There are numerous reasons for the corrosion enhancing non-uniformity like it can be honeycombed, porous, and unevenly wet and dry. Cracking causes differences in steel stress, differential aeration, and depositions of salt. There are always inherent non-uniformities in the rebar itself due to initial locked-in residual stresses and the manufacturing processes. As a result, regions of lower potential become anodic and regions of higher potential become cathodic. Moist concrete acts as the electrolyte, the action of which is further accelerated if salt ions exist. Corrosion in reinforced concrete normally falls under two general groups namely (i) cracked concrete, and (ii) uncracked concrete.

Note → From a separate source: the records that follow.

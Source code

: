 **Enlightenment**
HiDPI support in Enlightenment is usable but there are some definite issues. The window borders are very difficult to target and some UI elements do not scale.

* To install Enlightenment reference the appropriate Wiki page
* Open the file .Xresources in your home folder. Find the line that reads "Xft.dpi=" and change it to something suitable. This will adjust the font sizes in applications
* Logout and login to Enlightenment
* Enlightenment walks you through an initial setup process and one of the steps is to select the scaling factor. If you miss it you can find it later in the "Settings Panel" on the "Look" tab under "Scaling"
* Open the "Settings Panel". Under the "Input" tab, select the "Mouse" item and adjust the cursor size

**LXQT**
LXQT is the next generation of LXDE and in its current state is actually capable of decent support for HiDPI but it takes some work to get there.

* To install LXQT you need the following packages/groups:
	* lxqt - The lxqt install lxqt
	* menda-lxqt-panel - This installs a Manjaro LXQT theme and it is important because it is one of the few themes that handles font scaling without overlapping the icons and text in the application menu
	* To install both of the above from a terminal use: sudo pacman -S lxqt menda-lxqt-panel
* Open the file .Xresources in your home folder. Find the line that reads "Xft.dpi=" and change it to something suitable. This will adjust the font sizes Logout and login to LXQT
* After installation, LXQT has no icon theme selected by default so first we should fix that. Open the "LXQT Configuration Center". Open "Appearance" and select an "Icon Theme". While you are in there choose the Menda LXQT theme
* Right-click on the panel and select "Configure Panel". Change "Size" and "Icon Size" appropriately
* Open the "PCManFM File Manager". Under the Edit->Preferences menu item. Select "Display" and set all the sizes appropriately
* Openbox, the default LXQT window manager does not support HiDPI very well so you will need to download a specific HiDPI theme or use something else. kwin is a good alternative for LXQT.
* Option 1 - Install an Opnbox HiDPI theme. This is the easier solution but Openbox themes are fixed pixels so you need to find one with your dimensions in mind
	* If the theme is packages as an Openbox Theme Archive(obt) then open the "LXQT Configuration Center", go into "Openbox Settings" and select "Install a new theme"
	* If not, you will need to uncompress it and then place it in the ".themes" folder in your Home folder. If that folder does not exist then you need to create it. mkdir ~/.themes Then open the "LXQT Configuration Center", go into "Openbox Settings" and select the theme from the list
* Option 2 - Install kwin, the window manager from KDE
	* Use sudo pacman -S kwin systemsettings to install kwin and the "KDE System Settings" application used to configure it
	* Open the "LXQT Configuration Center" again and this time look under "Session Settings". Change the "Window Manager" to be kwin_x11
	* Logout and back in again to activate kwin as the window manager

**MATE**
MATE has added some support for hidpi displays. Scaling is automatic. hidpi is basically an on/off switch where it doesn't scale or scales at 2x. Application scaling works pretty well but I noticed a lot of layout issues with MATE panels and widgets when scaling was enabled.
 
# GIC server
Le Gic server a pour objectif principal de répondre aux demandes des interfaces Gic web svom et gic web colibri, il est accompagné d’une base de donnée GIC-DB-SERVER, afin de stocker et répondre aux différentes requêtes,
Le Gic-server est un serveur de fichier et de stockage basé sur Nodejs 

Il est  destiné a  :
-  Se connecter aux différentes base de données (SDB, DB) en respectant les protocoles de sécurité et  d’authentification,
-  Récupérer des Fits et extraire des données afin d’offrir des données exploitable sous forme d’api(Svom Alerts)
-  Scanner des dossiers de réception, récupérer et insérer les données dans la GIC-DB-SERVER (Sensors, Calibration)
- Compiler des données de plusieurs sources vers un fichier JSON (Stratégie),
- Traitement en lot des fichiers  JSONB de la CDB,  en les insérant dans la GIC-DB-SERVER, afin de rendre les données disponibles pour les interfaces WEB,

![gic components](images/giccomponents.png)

In case of fresh uncracked concrete normally there is ample resistance to corrosive attack. The concrete cover over the rebar is very effective in inhibiting the penetration of corrosive agents to the level of the steel. It is obvious that the thicker and denser the concrete cover the more effective it becomes in resisting corrosion. The pH number is an index of the acidity or alkalinity of a medium. Fresh concrete has a high Calcium Hydroxide content which gives it a pH of around 13.
However, as time passes the above conditions tend to alter. Water, Salt, Oxygen, Carbon Dioxide, and industrial gases (if present) slowly begin penetrating the concrete, the rate of which depends on the permeability of the concrete cover. Carbon Dioxide, which penetrates into concrete through pores and cracks, reacts with Calcium Hydroxide and produces Calcium Carbonate. Thus, both the pH value and the protective quality of concrete are reduced.
To reduce and prevent the corrosion of reinforcement steel bars in concrete several methods are employed. Some are related to the making of concrete while the others are related to the quality, composition and coating of steel used in the making of reinforcement of bars. Coatings employed on the rebars are (i) hot dip galvanizing, (ii) fusion bonded epoxy coating, and (iii) stainless steel cladding. Reinforcement bars of stainless steels are also being used. Coatings suffer from the disadvantage since coatings can be physically damaged or electro-chemically penetrated so that the base steel is again vulnerable to the usual corrosion process. Steel rebars of special composition to resist corrosion have also been tried. Several steel plants have experimented with various compositions of the weathering steels. However after extensive testing, it has been found that there is consistently poor performance of weathering steels when buried. Hence, the production of steel rebars has been abandoned by most of the producers.